The development and new dispensation aligns with the decision of the Tax Appeal Tribunal (“TAT”) in the celebrated case of Nigerdock Nigeria Plc FZE v FIRS, where the appellant, a Free Zone operator approved by the NEPZA, provided services to non-approved enterprises outside of the Free Zone for a period of five (5) years, and the FIRS subsequently raised assessment on the appellant’s income earned from services provided outside the Free Zone. The appellant’s objection to the assessment eventually went to the TAT for determination. The TAT held that the tax exemption provided under sections 8 and 18(1) of the NEPZA Act only applied and was available to a Free Zone operator, where its operations are exclusively executed within the confines of the Free Zone. It further held that if the Free Zone operator carries on fee-earning activities outside the Free Zone, it would be liable to pay taxes applicable to such activities outside the Free Zone.
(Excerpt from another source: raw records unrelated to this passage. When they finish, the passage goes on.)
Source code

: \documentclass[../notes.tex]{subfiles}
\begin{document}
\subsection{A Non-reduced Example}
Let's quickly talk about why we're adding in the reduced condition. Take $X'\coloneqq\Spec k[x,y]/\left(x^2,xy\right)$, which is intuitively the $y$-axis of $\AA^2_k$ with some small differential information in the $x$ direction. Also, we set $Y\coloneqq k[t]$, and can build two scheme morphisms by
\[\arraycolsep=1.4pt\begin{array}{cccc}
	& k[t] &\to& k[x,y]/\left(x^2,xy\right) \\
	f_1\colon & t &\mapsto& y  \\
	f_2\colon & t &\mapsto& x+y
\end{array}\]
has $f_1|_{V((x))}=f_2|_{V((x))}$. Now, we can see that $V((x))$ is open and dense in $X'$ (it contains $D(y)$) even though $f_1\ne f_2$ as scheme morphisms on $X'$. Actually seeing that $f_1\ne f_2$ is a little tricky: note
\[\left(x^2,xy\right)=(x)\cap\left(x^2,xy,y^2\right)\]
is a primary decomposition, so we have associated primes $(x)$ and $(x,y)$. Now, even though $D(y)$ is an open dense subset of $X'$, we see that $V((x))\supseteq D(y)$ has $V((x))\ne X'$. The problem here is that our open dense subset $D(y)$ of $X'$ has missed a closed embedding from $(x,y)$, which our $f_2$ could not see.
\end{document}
In our view, the amendments introduced under the Finance Act to the OGEFZA Act and the NEPZA Act, seek to maintain the sanctity of Free Zones by putting measures in place to ensure that the objectives of creating Free Zones are actualized. This prevents Free Zone operators from abusing the tax exemption regime granted under the statutes. We reasonably believe that the requirement for Free Zone operators to file tax returns, henceforth, will enable the FIRS effectively monitor the activities of Free Zone operators for the purpose of ascertaining their tax liability in respect of transactions done outside the Free Zones.